The remote storage back-end is not yet defined. One suggestion that is currently under investigation is to have a proxy, made by the Cloud Services team, offering an HTTP API in order to abstract the specificity of the remote storage back-end. You can find additional information about this service at Firefox Cloud
High Level App Overview
Application front-end and application back-end are independent pieces of code. And so the application front-end and the application back-ends will live in different repositories.
Application back-end and application front-end are both a set of capsules with strong encapsulations.
A single front-end team could then be created in order to own all front-ends. It should makes it easier to unify all our applications front-end and to ensure the front-end and the back-end are not tied in a way that makes it hard for the front-end to evolve.
As a result, the working version of an application will be the union of 3 changesets:
- Gecko revision - App back-end revision - App front-end revision
The back-end repository will not contains any html, css nor localization files.
The front-end repository will contains html, css, localization and js files.
Front-end and back-end are intended to runs on separate threads. Both should also be able to runs as independent standalone applications.
The integration of the front-end and the back-end is enforce by a strict contract established between capsules, following a Client/Server approach. This contract has a version in order to keep the compatibility between newest version of the server and its clients.
Basically the contract defined a set of APIs exposed over the bridge.
Front-End
As mentioned in the introduction, every view is an independent capsule, living in its own compartment.
Technically the compartment split is implemented using a separated <iframe> for each view. Those views are wrapped into a container responsible for the application navigation as well as transitions.
The frond-end is the part responsible for perceived performance, the main thread should be handled with care.
Disclaimers
Note: A fairly common mistake is to try to compare this high-level decoupling with existing framework. Those are solving orthogonal problems, and a direct comparison does not really make sense.
The main idea here is to expose some of the application structure to the web browser in order to benefit from the browser internal machinery as well as being able to get low level metrics for the exposed part of the application.
This model is not about using x, y or z. It is technology agnostic and uses very basic primitives of the Web. Various technologies can be put on top of that (module UI, React, Web Components, etc.) and can actually be benchmarked with real data from users using Telemetry.
Note: There seems to be a common negative feeling about <iframe>s.

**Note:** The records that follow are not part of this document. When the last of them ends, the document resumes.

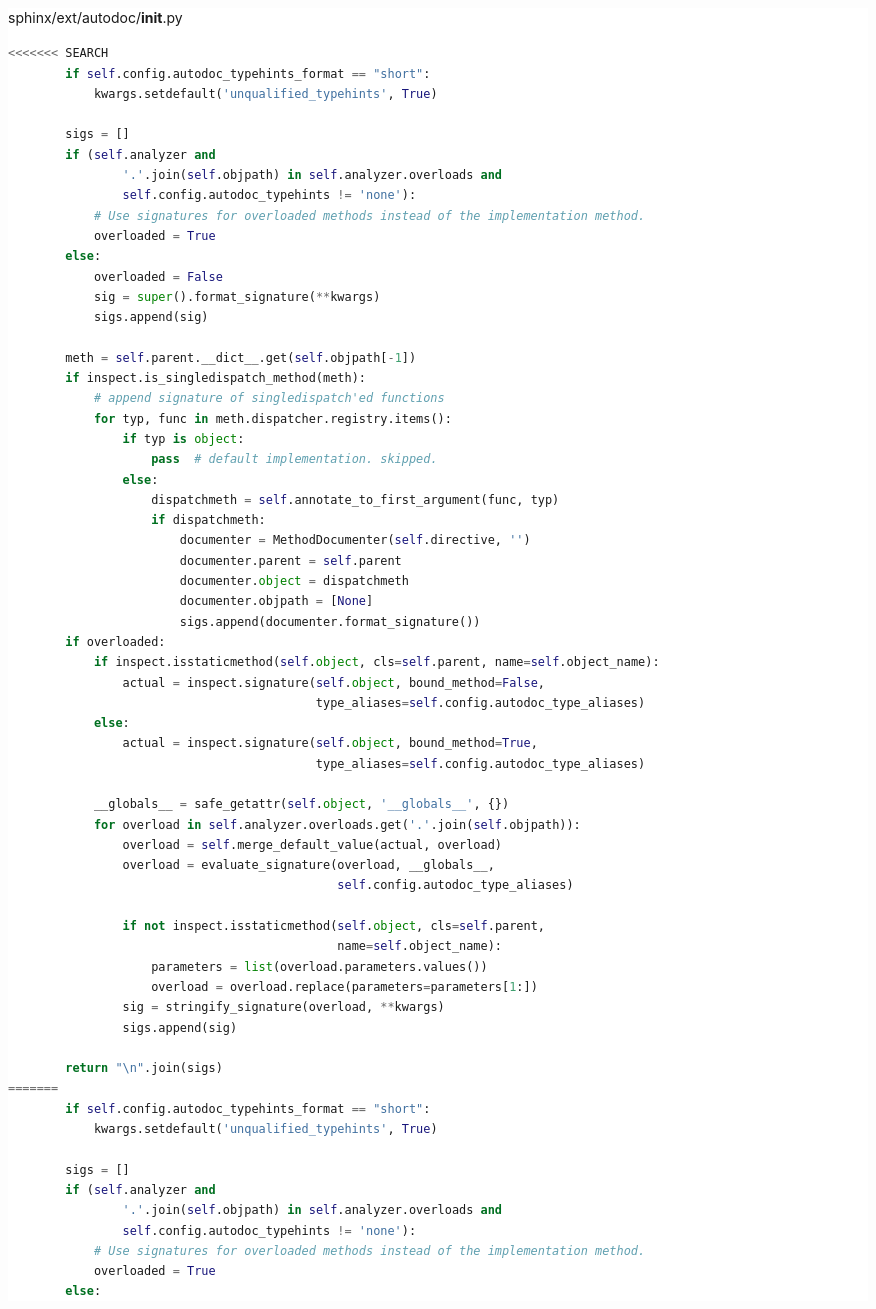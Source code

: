 sphinx/ext/autodoc/__init__.py
```python
<<<<<<< SEARCH
        if self.config.autodoc_typehints_format == "short":
            kwargs.setdefault('unqualified_typehints', True)

        sigs = []
        if (self.analyzer and
                '.'.join(self.objpath) in self.analyzer.overloads and
                self.config.autodoc_typehints != 'none'):
            # Use signatures for overloaded methods instead of the implementation method.
            overloaded = True
        else:
            overloaded = False
            sig = super().format_signature(**kwargs)
            sigs.append(sig)

        meth = self.parent.__dict__.get(self.objpath[-1])
        if inspect.is_singledispatch_method(meth):
            # append signature of singledispatch'ed functions
            for typ, func in meth.dispatcher.registry.items():
                if typ is object:
                    pass  # default implementation. skipped.
                else:
                    dispatchmeth = self.annotate_to_first_argument(func, typ)
                    if dispatchmeth:
                        documenter = MethodDocumenter(self.directive, '')
                        documenter.parent = self.parent
                        documenter.object = dispatchmeth
                        documenter.objpath = [None]
                        sigs.append(documenter.format_signature())
        if overloaded:
            if inspect.isstaticmethod(self.object, cls=self.parent, name=self.object_name):
                actual = inspect.signature(self.object, bound_method=False,
                                           type_aliases=self.config.autodoc_type_aliases)
            else:
                actual = inspect.signature(self.object, bound_method=True,
                                           type_aliases=self.config.autodoc_type_aliases)

            __globals__ = safe_getattr(self.object, '__globals__', {})
            for overload in self.analyzer.overloads.get('.'.join(self.objpath)):
                overload = self.merge_default_value(actual, overload)
                overload = evaluate_signature(overload, __globals__,
                                              self.config.autodoc_type_aliases)

                if not inspect.isstaticmethod(self.object, cls=self.parent,
                                              name=self.object_name):
                    parameters = list(overload.parameters.values())
                    overload = overload.replace(parameters=parameters[1:])
                sig = stringify_signature(overload, **kwargs)
                sigs.append(sig)

        return "\n".join(sigs)
=======
        if self.config.autodoc_typehints_format == "short":
            kwargs.setdefault('unqualified_typehints', True)

        sigs = []
        if (self.analyzer and
                '.'.join(self.objpath) in self.analyzer.overloads and
                self.config.autodoc_typehints != 'none'):
            # Use signatures for overloaded methods instead of the implementation method.
            overloaded = True
        else:
```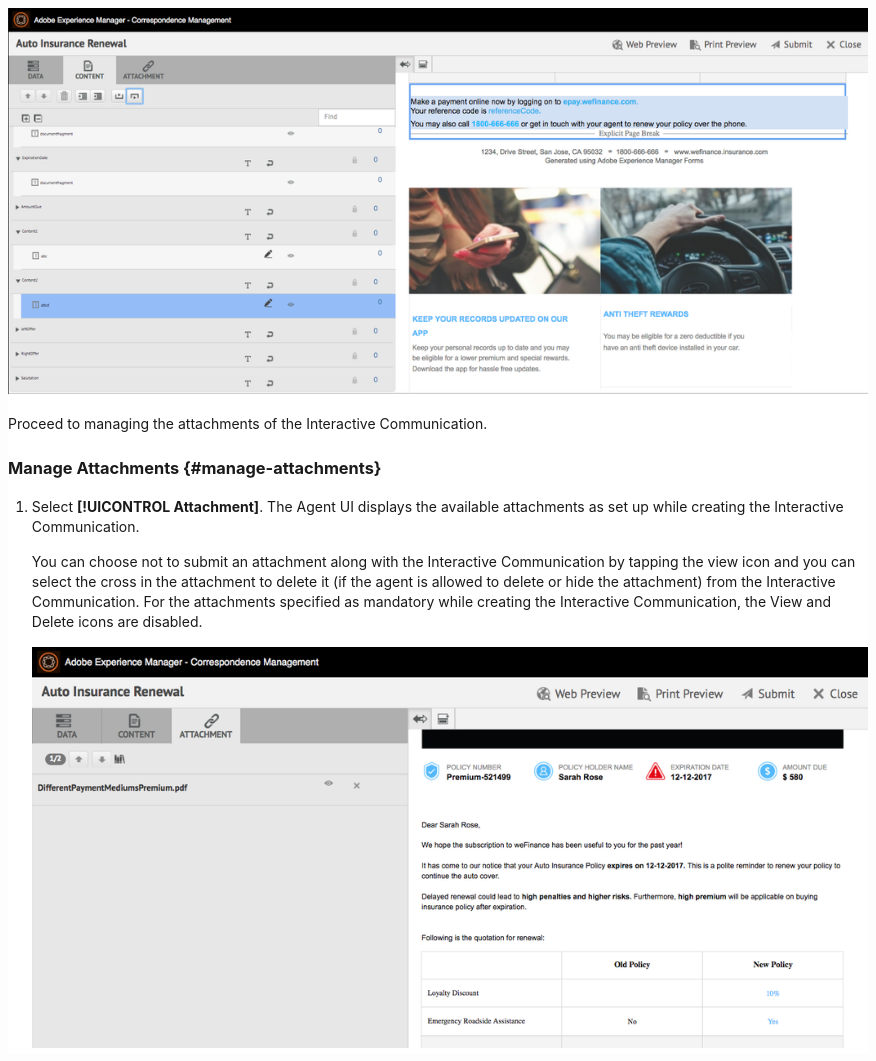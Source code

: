   ![explicitpagebreak](assets/explicitpagebreak.png)

   Proceed to managing the attachments of the Interactive Communication.

### Manage Attachments {#manage-attachments}

1. Select **[!UICONTROL Attachment]**. The Agent UI displays the available attachments as set up while creating the Interactive Communication.

   You can choose not to submit an attachment along with the Interactive Communication by tapping the view icon and you can select the cross in the attachment to delete it (if the agent is allowed to delete or hide the attachment) from the Interactive Communication. For the attachments specified as mandatory while creating the Interactive Communication, the View and Delete icons are disabled.

   ![attachmentsagentui](assets/attachmentsagentui.png)
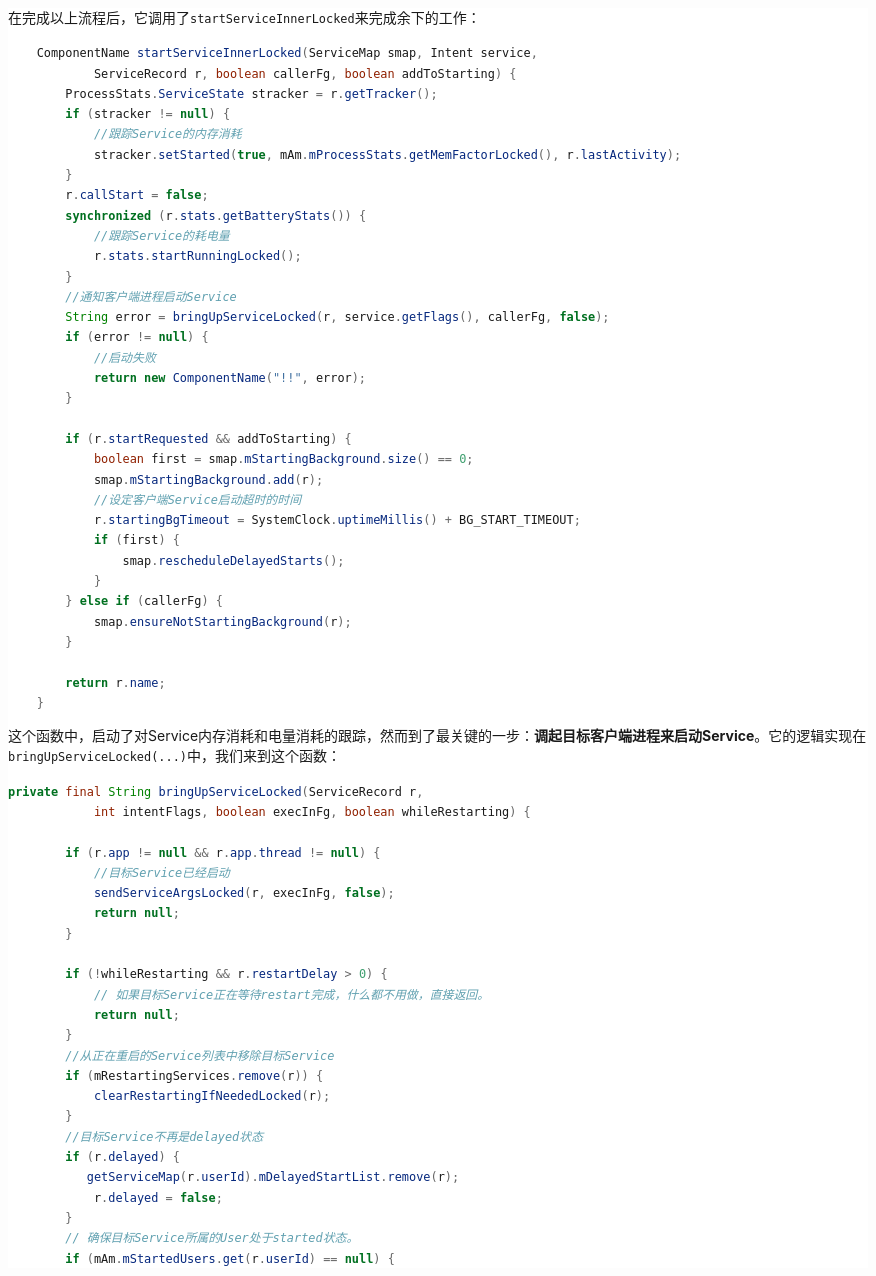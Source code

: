 在完成以上流程后，它调用了`startServiceInnerLocked`来完成余下的工作：

```java
    ComponentName startServiceInnerLocked(ServiceMap smap, Intent service,
            ServiceRecord r, boolean callerFg, boolean addToStarting) {
        ProcessStats.ServiceState stracker = r.getTracker();
        if (stracker != null) {
            //跟踪Service的内存消耗
            stracker.setStarted(true, mAm.mProcessStats.getMemFactorLocked(), r.lastActivity);
        }
        r.callStart = false;
        synchronized (r.stats.getBatteryStats()) {
            //跟踪Service的耗电量
            r.stats.startRunningLocked();
        }
        //通知客户端进程启动Service
        String error = bringUpServiceLocked(r, service.getFlags(), callerFg, false);
        if (error != null) {
            //启动失败
            return new ComponentName("!!", error);
        }

        if (r.startRequested && addToStarting) {
            boolean first = smap.mStartingBackground.size() == 0;
            smap.mStartingBackground.add(r);
            //设定客户端Service启动超时的时间
            r.startingBgTimeout = SystemClock.uptimeMillis() + BG_START_TIMEOUT;
            if (first) {
                smap.rescheduleDelayedStarts();
            }
        } else if (callerFg) {
            smap.ensureNotStartingBackground(r);
        }

        return r.name;
    }
```
这个函数中，启动了对Service内存消耗和电量消耗的跟踪，然而到了最关键的一步：**调起目标客户端进程来启动Service**。它的逻辑实现在 `bringUpServiceLocked(...)`中，我们来到这个函数：

```java
private final String bringUpServiceLocked(ServiceRecord r,
            int intentFlags, boolean execInFg, boolean whileRestarting) {

        if (r.app != null && r.app.thread != null) {
            //目标Service已经启动
            sendServiceArgsLocked(r, execInFg, false);
            return null;
        }

        if (!whileRestarting && r.restartDelay > 0) {
            // 如果目标Service正在等待restart完成，什么都不用做，直接返回。
            return null;
        }
        //从正在重启的Service列表中移除目标Service
        if (mRestartingServices.remove(r)) {
            clearRestartingIfNeededLocked(r);
        }
        //目标Service不再是delayed状态
        if (r.delayed) {
           getServiceMap(r.userId).mDelayedStartList.remove(r);
            r.delayed = false;
        }
        // 确保目标Service所属的User处于started状态。
        if (mAm.mStartedUsers.get(r.userId) == null) {
```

Please note that <iframe>s are just a tool to achieve this compartmentalization, enabling us to expose the app structure (which View is displayed? which View is under active use, which View will be displayed next...) to the engine. So are <iframe>s the future of the Web? Probably not, but a high level encapsulation is definitively needed, and the only thing that provides this level of encapsulation today is an <iframe>. And they're cheap!
Content Wrapper
The Content Wrapper is a container that hold all views. It is responsible for basic tasks such as transitioning between views.
Its existence is tied to the lack of APIs to achieve the mentioned encapsulation without a container. If the platform offers enough APIs, the Content Wrapper will go away.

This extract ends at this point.